## [Provided material]
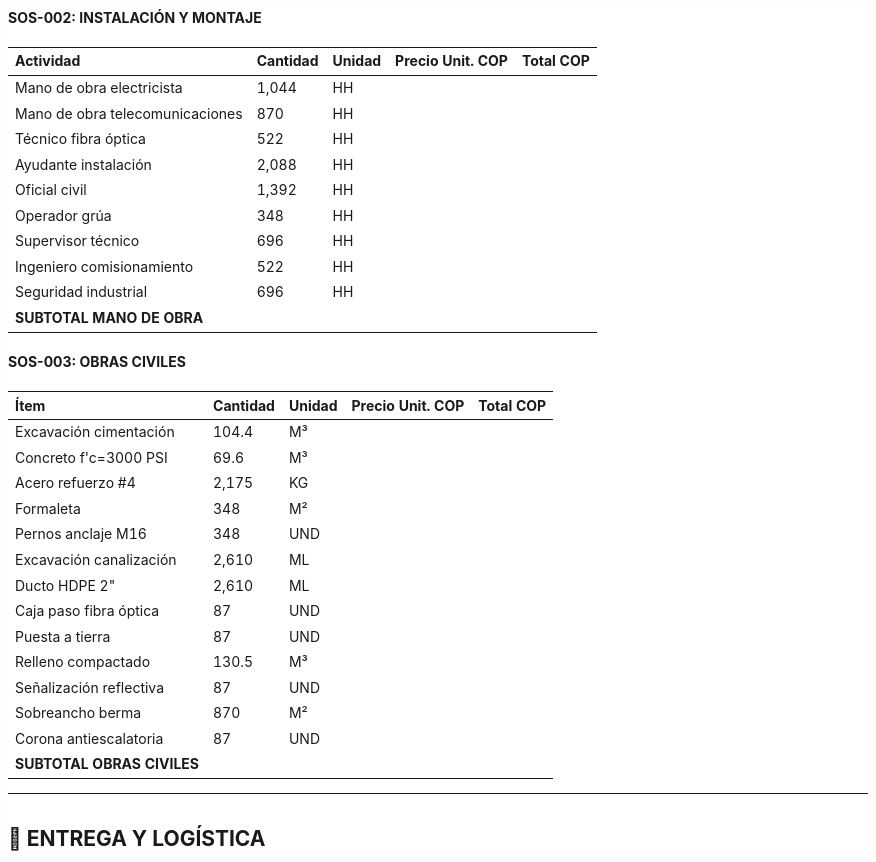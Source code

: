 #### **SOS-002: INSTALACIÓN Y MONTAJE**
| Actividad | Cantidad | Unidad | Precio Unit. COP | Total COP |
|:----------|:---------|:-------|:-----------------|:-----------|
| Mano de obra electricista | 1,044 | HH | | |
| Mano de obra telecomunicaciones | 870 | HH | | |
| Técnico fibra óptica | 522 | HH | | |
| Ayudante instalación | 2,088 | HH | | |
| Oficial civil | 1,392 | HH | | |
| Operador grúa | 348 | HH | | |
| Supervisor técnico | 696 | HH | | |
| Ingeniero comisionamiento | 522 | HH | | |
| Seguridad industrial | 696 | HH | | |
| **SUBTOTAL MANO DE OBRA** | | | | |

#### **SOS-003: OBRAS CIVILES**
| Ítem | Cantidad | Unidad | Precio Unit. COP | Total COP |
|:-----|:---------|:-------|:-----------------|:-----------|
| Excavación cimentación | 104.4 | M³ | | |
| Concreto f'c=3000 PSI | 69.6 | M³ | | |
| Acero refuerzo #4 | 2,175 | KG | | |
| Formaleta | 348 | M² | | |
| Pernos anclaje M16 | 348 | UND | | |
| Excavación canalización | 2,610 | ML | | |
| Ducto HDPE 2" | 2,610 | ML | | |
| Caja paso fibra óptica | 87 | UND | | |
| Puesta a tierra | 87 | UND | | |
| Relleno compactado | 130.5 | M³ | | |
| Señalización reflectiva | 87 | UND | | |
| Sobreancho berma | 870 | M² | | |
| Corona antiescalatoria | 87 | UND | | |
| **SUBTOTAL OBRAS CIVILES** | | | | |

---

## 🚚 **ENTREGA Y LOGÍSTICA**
==
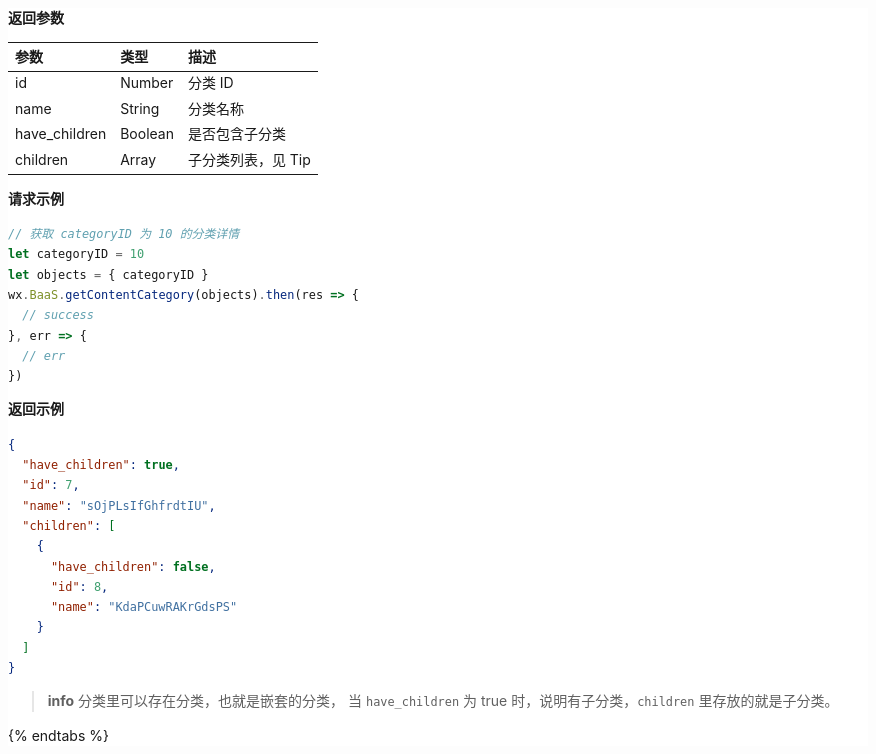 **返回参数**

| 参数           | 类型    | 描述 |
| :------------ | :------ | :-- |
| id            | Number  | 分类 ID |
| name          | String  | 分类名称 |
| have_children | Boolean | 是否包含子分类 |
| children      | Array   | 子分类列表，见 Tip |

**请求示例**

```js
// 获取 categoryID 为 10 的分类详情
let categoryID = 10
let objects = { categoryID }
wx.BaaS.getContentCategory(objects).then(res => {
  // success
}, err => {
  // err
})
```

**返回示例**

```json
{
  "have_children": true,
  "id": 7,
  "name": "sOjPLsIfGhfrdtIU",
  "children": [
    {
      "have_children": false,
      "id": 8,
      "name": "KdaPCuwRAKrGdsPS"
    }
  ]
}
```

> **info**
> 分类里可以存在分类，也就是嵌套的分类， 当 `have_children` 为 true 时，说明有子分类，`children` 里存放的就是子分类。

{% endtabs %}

## [Required action]
Leaving all pictures out, output exactly the lines of the material above from the line with "Source code" to the line with "técnico | 696 | HH | | |", both included.

## [Task answer]
Source code

: #### **SOS-002: INSTALACIÓN Y MONTAJE**
| Actividad | Cantidad | Unidad | Precio Unit. COP | Total COP |
|:----------|:---------|:-------|:-----------------|:-----------|
| Mano de obra electricista | 1,044 | HH | | |
| Mano de obra telecomunicaciones | 870 | HH | | |
| Técnico fibra óptica | 522 | HH | | |
| Ayudante instalación | 2,088 | HH | | |
| Oficial civil | 1,392 | HH | | |
| Operador grúa | 348 | HH | | |
| Supervisor técnico | 696 | HH | | |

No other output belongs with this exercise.